In a timely and lucid report, LSE’s Damian Tambini describes the role and responsibility of UK financial journalism (FiJo). Cast as a “a branch of the [journalistic] profession which faces unique ethical dilemmas” (p5), FiJo is seen as (p6):
based on a ‘social compact’ of rights and responsibilities. Rights and privileges have been afforded to journalists in return for commitments to responsible journalism.

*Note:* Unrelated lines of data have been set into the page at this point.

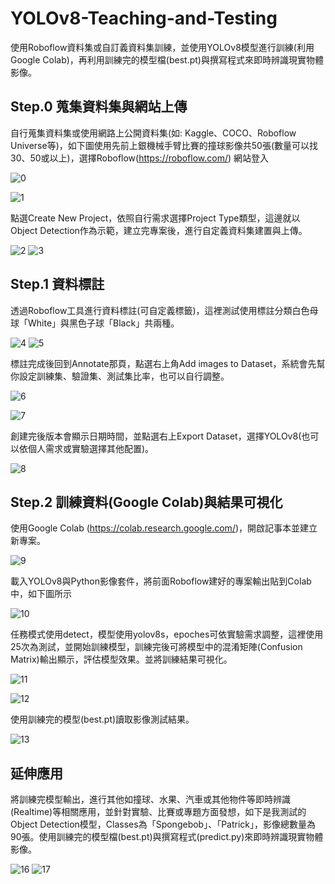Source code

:# YOLOv8-Teaching-and-Testing
使用Roboflow資料集或自訂義資料集訓練，並使用YOLOv8模型進行訓練(利用Google Colab)，再利用訓練完的模型檔(best.pt)與撰寫程式來即時辨識現實物體影像。

## Step.0 蒐集資料集與網站上傳
自行蒐集資料集或使用網路上公開資料集(如: Kaggle、COCO、Roboflow Universe等)，如下圖使用先前上銀機械手臂比賽的撞球影像共50張(數量可以找30、50或以上)，選擇Roboflow(https://roboflow.com/) 網站登入

![0](https://github.com/user-attachments/assets/6d879476-14df-47ec-901f-3db743d3d717)

![1](https://github.com/user-attachments/assets/1e6ee8c8-146d-4cfc-9664-d9892da48024)


點選Create New Project，依照自行需求選擇Project Type類型，這邊就以Object Detection作為示範，建立完專案後，進行自定義資料集建置與上傳。

![2](https://github.com/user-attachments/assets/7f10b84d-dbdd-4b20-b31a-7b61d86443bc)
![3](https://github.com/user-attachments/assets/cac0f5c8-fa4b-4317-b376-35e7596e10d7)


## Step.1 資料標註
透過Roboflow工具進行資料標註(可自定義標籤)，這裡測試使用標註分類白色母球「White」與黑色子球「Black」共兩種。

![4](https://github.com/user-attachments/assets/c7408e3e-22db-47ca-bf3b-1c8ee6034898)
![5](https://github.com/user-attachments/assets/ab22ebba-fc8c-4fae-8de4-1dfae3b69124)


標註完成後回到Annotate那頁，點選右上角Add images to Dataset，系統會先幫你設定訓練集、驗證集、測試集比率，也可以自行調整。

![6](https://github.com/user-attachments/assets/47aa964e-5f90-4282-a5ee-ca9431111588)

![7](https://github.com/user-attachments/assets/7f9ed018-e9eb-477a-8e87-d15000d19892)



創建完後版本會顯示日期時間，並點選右上Export Dataset，選擇YOLOv8(也可以依個人需求或實驗選擇其他配置)。

![8](https://github.com/user-attachments/assets/f000a4b9-c5d6-4b37-8475-10b0962e33b5)



## Step.2 訓練資料(Google Colab)與結果可視化
使用Google Colab (https://colab.research.google.com/)，開啟記事本並建立新專案。

![9](https://github.com/user-attachments/assets/784a30a6-7ede-416d-a002-22374952398e)


載入YOLOv8與Python影像套件，將前面Roboflow建好的專案輸出貼到Colab中，如下圖所示

![10](https://github.com/user-attachments/assets/77b16ac2-b3bd-45b5-9e6d-c96f55e1a399)



任務模式使用detect，模型使用yolov8s，epoches可依實驗需求調整，這裡使用25次為測試，並開始訓練模型，訓練完後可將模型中的混淆矩陣(Confusion Matrix)輸出顯示，評估模型效果。並將訓練結果可視化。

![11](https://github.com/user-attachments/assets/6e009cbf-e4d6-43cd-9a61-df3f1c449b35)

![12](https://github.com/user-attachments/assets/01d161ac-6354-442d-aba4-0f852b7afb49)



使用訓練完的模型(best.pt)讀取影像測試結果。

![13](https://github.com/user-attachments/assets/00e71769-93af-4f05-b6bf-f0c65e7cd5ca)


## 延伸應用
將訓練完模型輸出，進行其他如撞球、水果、汽車或其他物件等即時辨識(Realtime)等相關應用，並針對實驗、比賽或專題方面發想，如下是我測試的Object Detection模型，Classes為「Spongebob」、「Patrick」，影像總數量為90張。使用訓練完的模型檔(best.pt)與撰寫程式(predict.py)來即時辨識現實物體影像。

![16](https://github.com/user-attachments/assets/0d103bc7-4563-4289-9809-46ba5428cb6a)
![17](https://github.com/user-attachments/assets/c8731e0a-6398-41f2-a811-88b27de29331)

Through interviews with journalists, financiers and regulators, the report provides empirical evidence for professional, technological and editorial challenges facing FiJo, including the critique that FiJo exacerbates “capital markets dysfunctionality” (p9), that it spreads market “doom and gloom” (p12), that it reports on an increasingly more complex domain (p19) and that it is being colonized by “sanitized” financial PR (p22). These observations lead the author to conclude that (p29):
UK Financial Journalism is at a crossroads. Over the years, it has established a range of professional practices, rules and codes that together amount to a public compact of privileges (rights of access and a range of other freedoms) which have been granted in the light of the particular function that financial journalism plays. But due to change in the practices of journalism, and challenges to the accepted notion of who is a member of the profession, this established compact is likely to be increasingly challenged. There is a choice: either the informal institutions that police and guarantee ethical behaviour (such as the PCC and the codes enforced by individual outlets) will be shored up and law and policy will clarify to whom privileges such as source protection should be granted; or those privileges will be watered down. Standards will be compared and compete with standards of other countries and other media, and the extent to which the ethics of professional financial journalism remain the most appropriate will continue to be debated.
The 38-page report is accessible as a pdf document.